After the 2008 walkout, Virgin Atlantic founder Richard Branson voiced exasperation. “If union leaders and management can’t get their act together to avoid strikes,” he said, “we’re not going to come back here again. We’re already thinking, ‘Would we ever risk putting another order with Boeing?’ It’s that serious.”
Something had to be done. Boeing tried to address the problem with the machinists, asking for a long-term no-strike agreement, but the union showed no interest, and the idea died.
End of story? Not quite. In 2009, the company had to decide where to open a second production line for its 787 Dreamliner. It could have put it where labor troubles were practically guaranteed. Instead, it built a plant in South Carolina, which is scheduled to go on line this summer with 1,000 nonunion workers.
The state offered tax incentives and a hospitable commercial environment. But a Boeing executive said at the time, “The overriding factor was not the business climate. And it was not the wages we’re paying today. It was that we cannot afford to have a work stoppage, you know, every three years.”
That may strike you as a blinding flash of the obvious — not to mention a choice fully within the discretion of any company functioning in a competitive marketplace, which penalizes idleness. But apparently not.

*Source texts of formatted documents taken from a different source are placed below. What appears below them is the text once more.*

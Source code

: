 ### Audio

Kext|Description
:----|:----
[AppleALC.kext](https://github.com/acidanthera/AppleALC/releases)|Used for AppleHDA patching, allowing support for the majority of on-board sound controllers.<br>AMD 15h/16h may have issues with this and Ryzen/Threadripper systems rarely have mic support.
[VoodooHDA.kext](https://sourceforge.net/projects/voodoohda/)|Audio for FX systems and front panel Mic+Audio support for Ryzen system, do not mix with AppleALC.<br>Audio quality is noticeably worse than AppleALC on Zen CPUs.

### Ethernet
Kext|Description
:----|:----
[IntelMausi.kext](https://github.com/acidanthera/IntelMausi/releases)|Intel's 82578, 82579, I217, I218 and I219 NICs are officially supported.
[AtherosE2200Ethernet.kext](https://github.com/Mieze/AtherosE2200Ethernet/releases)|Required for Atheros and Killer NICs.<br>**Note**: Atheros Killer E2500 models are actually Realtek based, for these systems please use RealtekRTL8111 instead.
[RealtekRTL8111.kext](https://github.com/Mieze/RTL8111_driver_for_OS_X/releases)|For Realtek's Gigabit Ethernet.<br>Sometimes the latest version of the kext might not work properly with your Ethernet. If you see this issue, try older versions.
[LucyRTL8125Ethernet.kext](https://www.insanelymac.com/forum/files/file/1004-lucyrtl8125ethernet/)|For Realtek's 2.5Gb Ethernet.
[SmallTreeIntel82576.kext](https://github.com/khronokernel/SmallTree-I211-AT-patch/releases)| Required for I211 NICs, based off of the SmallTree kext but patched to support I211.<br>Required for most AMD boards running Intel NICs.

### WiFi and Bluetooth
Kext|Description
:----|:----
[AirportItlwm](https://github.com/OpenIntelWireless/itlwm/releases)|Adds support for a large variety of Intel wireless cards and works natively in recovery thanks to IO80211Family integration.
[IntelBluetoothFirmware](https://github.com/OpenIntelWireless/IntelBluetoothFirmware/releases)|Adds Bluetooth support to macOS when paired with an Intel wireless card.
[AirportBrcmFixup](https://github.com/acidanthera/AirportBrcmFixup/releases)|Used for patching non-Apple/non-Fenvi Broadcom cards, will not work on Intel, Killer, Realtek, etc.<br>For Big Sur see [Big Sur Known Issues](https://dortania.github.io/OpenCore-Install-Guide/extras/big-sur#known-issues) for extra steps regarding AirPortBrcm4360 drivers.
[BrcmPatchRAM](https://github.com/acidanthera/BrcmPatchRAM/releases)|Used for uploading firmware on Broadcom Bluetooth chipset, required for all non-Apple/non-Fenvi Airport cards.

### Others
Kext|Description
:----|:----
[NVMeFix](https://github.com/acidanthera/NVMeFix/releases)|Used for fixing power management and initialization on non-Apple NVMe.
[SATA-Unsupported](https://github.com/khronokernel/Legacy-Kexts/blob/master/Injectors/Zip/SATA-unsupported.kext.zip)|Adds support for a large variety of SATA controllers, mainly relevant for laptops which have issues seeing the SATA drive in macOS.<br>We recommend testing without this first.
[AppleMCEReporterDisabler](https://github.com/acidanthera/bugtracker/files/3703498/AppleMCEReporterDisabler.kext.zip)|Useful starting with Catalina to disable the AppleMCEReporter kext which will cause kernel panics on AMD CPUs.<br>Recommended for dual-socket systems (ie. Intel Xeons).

Last month, the National Labor Relations Board filed a complaint arguing that Boeing broke the law by taking account of possible strikes in making its decision. This, it said, amounted to illegal retaliation against the machinists union.
It wants an NLRB administrative law judge to force the company to transfer the production back to Washington. And it may get its way.
No, you are not hallucinating. If the NLRB succeeds, a federal official will command a private corporation it may not produce in one place and must produce in another. Never mind what makes business sense.
Atlas Shrugged, a warning for the rest of us, a user manual for the Obama administration.